- [About this exercise]: In the records that follow, find each line with "auto" and pull it out.

*** Opening of Exercise input ***

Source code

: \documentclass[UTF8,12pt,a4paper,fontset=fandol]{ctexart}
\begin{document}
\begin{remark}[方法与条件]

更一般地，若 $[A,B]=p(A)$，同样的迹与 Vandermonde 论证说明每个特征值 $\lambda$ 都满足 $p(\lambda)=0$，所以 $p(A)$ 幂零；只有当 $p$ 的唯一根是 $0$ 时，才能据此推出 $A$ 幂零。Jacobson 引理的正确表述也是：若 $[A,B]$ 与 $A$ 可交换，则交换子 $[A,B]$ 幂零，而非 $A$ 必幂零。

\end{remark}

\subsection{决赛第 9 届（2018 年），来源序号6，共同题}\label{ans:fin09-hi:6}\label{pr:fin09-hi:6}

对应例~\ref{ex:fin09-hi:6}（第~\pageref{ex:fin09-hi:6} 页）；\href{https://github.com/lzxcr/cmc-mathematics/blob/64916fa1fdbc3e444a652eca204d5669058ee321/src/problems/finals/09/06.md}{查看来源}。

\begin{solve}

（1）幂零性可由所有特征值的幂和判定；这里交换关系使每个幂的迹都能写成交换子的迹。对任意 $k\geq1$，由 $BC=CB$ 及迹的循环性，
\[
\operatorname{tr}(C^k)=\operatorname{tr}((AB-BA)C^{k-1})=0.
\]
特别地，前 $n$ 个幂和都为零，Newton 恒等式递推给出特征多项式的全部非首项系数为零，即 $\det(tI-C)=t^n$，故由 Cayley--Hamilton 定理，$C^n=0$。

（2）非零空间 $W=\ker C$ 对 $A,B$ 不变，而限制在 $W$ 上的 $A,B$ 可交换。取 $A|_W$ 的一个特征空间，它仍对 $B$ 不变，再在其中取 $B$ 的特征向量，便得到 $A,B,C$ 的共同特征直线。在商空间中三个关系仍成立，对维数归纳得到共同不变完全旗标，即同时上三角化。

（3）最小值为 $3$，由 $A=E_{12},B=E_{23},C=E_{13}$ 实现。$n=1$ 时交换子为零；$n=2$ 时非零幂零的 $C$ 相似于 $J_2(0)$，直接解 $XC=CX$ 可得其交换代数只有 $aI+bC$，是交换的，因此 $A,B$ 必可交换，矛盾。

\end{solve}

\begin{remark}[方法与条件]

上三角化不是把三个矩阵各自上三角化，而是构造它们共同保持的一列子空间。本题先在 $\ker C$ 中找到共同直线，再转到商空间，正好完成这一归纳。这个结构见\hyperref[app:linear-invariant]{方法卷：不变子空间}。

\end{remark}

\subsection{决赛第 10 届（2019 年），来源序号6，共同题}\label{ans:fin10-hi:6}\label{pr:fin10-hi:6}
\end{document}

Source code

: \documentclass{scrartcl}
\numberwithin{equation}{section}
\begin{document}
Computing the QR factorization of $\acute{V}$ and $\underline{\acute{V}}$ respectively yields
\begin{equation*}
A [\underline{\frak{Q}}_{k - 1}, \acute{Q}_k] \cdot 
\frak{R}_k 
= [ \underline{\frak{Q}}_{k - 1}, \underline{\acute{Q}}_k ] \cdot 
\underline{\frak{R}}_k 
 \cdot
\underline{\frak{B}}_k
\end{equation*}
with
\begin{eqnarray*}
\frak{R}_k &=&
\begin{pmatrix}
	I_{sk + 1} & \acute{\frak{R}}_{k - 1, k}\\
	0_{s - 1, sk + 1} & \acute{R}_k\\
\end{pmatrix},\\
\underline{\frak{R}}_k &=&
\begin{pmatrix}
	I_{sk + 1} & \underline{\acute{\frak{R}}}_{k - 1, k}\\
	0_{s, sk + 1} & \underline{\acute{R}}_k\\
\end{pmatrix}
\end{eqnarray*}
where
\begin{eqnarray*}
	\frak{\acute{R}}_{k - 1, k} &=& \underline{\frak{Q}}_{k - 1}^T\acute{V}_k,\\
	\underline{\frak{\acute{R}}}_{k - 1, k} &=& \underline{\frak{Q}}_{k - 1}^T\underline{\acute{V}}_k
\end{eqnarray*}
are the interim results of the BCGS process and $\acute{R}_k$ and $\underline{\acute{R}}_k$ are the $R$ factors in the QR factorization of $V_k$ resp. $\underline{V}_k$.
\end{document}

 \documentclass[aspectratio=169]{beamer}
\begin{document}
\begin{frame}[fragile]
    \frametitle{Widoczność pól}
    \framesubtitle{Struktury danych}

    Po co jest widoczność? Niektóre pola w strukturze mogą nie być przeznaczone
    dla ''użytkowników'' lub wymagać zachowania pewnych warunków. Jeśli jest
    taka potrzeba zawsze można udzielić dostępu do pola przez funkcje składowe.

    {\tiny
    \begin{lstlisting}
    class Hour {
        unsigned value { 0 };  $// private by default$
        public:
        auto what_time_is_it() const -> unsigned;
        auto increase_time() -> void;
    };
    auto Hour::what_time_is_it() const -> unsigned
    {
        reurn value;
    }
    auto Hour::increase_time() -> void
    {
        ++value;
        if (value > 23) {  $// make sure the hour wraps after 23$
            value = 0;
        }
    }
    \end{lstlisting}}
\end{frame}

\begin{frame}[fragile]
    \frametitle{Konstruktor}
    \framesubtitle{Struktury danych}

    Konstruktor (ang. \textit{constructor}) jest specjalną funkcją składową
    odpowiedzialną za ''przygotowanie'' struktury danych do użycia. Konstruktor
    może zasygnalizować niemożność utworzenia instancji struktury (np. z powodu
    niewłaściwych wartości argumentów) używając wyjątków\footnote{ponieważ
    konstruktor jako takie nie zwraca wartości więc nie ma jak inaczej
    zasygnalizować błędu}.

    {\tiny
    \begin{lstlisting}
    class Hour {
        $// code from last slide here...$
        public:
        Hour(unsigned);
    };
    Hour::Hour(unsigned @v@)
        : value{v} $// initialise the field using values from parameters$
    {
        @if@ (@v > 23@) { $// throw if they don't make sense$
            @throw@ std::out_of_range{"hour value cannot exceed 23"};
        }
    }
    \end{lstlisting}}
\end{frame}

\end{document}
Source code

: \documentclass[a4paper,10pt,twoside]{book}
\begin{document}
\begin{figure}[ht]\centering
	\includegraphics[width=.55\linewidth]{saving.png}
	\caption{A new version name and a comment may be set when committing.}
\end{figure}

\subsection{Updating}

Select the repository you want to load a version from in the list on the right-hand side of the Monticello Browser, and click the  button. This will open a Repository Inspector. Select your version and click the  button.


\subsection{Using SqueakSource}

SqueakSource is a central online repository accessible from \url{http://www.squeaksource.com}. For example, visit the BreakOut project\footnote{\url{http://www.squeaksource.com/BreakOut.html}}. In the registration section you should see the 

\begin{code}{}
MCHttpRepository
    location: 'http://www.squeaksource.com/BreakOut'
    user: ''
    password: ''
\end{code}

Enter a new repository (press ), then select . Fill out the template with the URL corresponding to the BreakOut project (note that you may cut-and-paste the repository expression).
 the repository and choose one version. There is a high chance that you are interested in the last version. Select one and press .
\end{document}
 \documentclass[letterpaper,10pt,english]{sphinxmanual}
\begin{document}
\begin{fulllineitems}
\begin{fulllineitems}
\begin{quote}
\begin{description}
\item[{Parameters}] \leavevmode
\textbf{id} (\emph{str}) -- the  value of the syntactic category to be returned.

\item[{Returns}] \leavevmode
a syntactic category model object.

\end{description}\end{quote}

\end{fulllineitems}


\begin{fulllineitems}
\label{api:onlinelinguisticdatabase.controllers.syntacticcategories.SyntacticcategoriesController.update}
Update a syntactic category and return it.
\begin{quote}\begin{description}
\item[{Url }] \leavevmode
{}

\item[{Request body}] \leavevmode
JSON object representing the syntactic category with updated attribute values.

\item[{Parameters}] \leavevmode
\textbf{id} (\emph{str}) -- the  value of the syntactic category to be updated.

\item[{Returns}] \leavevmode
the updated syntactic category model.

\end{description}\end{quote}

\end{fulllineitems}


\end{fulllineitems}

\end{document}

*** Close of Exercise input ***

- [Solution to this task]:
        auto what_time_is_it() const -> unsigned;
        auto increase_time() -> void;
    auto Hour::what_time_is_it() const -> unsigned
    auto Hour::increase_time() -> void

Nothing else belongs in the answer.